Cristina candidate, Sergio candidate

Cristina Fernández de Kirchner may well have embarked upon a path which will lead to her presidential run. Sergio Massa, looking further ahead, maintains that he will not run. But if his economic experiment succeeds, he may become the natural Frente de Todos candidate for 2023.

The Kirchnerite critique of President Alberto Fernández’s government omits how conditioned it is by reality. It establishes limitations very different to those seen during the first three Kirchner presidencies. These include the impoverishment produced by the four years of Mauricio Macri’s government, as well as Cristina Fernández de Kirchner’s second term when the deterioration was already evident – otherwise they would never have lost the 2015 election against Macri.
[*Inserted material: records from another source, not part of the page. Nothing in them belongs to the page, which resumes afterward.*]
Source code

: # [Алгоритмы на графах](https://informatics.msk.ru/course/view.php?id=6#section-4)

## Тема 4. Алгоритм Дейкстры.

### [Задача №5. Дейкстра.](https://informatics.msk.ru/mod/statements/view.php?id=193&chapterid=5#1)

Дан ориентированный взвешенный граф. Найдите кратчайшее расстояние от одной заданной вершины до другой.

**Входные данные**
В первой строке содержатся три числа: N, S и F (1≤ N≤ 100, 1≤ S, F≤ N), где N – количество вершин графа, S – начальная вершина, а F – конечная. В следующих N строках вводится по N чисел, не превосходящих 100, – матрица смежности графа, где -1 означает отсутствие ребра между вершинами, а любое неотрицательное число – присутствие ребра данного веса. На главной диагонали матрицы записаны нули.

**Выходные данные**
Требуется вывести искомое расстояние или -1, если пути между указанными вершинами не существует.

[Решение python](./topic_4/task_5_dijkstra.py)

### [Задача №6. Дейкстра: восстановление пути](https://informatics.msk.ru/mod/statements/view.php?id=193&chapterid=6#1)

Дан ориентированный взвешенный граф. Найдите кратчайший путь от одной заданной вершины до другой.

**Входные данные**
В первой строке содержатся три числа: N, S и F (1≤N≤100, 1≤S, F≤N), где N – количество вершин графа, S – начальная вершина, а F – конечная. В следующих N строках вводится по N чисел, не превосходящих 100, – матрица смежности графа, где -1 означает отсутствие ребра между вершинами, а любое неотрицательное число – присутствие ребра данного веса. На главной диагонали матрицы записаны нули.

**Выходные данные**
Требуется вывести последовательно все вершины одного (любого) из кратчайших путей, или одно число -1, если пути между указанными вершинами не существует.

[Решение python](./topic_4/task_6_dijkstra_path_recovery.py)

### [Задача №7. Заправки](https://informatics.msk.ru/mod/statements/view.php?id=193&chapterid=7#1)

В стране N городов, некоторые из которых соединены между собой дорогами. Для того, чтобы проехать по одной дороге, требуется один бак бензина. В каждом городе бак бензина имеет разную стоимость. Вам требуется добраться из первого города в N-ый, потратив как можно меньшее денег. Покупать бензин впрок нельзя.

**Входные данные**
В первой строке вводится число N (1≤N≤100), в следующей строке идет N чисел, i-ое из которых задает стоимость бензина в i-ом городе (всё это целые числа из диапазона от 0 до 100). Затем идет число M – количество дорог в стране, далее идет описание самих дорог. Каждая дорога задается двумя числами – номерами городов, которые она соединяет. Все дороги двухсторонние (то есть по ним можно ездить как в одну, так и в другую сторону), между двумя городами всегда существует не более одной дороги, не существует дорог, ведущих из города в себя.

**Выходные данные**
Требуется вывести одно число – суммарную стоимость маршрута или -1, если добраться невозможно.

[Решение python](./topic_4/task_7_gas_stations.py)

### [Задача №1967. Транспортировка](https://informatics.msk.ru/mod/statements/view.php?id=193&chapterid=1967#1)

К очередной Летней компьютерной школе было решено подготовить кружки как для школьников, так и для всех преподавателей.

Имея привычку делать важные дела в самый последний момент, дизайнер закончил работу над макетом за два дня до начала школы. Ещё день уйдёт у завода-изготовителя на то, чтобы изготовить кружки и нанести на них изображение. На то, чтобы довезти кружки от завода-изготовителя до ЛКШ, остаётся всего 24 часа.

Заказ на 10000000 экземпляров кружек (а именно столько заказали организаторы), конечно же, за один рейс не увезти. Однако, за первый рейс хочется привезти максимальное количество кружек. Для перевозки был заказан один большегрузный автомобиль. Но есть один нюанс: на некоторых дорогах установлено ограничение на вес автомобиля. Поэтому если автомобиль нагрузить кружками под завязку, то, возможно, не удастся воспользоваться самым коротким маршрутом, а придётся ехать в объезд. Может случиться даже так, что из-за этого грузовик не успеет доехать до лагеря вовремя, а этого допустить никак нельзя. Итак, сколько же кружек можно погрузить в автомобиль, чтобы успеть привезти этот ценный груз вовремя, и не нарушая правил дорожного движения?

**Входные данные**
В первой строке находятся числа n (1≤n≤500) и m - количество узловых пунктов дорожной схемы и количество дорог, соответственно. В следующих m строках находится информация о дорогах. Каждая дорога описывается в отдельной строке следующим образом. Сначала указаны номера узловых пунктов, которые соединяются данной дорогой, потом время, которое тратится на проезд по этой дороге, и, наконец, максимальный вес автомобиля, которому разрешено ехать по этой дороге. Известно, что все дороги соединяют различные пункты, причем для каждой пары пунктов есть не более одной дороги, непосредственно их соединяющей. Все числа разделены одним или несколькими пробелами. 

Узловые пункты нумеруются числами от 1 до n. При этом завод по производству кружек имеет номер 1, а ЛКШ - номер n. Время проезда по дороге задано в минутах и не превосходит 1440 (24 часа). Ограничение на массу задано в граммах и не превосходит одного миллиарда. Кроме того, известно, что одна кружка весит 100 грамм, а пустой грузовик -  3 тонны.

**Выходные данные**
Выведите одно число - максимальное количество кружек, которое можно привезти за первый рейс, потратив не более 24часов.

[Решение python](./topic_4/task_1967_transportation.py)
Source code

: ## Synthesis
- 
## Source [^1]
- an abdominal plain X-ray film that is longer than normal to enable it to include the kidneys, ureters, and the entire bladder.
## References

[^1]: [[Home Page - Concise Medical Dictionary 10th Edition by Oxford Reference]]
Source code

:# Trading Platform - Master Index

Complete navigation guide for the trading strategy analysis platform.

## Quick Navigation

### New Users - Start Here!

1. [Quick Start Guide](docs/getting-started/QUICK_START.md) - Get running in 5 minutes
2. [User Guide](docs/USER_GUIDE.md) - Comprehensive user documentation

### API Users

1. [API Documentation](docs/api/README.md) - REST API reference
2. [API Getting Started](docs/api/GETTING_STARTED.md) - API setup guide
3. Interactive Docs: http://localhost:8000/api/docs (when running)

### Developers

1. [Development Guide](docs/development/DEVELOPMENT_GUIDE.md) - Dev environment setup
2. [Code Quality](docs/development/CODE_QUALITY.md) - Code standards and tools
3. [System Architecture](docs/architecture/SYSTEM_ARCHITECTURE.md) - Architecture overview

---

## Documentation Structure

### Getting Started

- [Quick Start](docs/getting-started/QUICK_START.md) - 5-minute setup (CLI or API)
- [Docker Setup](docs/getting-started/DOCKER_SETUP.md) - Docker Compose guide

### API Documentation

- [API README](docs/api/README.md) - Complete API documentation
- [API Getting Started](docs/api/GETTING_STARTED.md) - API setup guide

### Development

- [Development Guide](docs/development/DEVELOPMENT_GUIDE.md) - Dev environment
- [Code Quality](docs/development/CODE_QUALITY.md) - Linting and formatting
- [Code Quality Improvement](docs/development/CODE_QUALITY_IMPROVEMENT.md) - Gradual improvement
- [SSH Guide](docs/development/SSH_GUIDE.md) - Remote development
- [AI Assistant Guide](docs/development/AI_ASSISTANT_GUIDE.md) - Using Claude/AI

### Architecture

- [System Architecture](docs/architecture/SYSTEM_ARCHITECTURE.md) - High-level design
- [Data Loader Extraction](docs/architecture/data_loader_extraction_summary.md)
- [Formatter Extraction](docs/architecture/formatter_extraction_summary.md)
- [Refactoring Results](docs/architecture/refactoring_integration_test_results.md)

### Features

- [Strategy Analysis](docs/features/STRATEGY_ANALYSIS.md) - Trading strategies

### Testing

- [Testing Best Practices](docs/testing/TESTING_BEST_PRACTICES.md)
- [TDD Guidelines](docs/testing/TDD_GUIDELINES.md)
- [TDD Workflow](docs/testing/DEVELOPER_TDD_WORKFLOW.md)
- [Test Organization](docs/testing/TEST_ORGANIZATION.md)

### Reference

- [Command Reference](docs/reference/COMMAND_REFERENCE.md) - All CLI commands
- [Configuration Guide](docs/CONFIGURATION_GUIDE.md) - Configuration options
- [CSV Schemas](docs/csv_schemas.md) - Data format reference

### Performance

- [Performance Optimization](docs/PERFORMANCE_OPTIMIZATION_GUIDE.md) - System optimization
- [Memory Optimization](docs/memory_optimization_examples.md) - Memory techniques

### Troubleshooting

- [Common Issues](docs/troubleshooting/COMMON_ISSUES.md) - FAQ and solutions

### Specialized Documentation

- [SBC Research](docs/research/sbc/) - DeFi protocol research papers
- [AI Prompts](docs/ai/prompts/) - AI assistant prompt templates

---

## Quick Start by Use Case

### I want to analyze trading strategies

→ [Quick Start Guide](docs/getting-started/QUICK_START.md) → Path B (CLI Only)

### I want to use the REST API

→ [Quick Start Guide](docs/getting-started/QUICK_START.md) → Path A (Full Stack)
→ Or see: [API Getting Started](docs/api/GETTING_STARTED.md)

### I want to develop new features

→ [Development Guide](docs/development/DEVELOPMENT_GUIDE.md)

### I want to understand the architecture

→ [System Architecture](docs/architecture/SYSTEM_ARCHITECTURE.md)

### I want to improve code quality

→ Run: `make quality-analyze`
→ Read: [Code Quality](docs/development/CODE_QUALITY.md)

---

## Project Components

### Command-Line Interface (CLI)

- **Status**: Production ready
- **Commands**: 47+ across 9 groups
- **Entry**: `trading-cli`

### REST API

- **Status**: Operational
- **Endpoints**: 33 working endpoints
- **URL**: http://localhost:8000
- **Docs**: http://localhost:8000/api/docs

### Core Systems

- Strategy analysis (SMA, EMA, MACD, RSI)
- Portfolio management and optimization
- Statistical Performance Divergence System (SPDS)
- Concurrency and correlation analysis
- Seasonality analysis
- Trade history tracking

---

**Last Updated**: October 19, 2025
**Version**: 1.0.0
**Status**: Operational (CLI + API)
From 2003 to 2013 – an entire decade – Argentina’s opposition was totally fragmented, while Alberto Fernández has had to govern against the Juntos por el Cambio coalition maintaining a 40-percent floor of the national vote, even in defeat. A very different situation to 2011, when the rival candidate with the most votes was the socialist politician Hermes Binner with only 17 percent. The other votes went to Ricardo Alfonsín with 11 percent, Alberto Rodríguez Saá with eight percent, Eduardo Duhalde with six percent and Jorge Altamira and Elisa Carrió with two percent each.

The first contradiction arising from analysis is that if in 2019 Cristina Fernández Kirchner chose somebody different to top her ticket, it was because she herself would not have won or would not have been able to govern subsequently. Alberto Fernández should not be asked to act as if he were Cristina.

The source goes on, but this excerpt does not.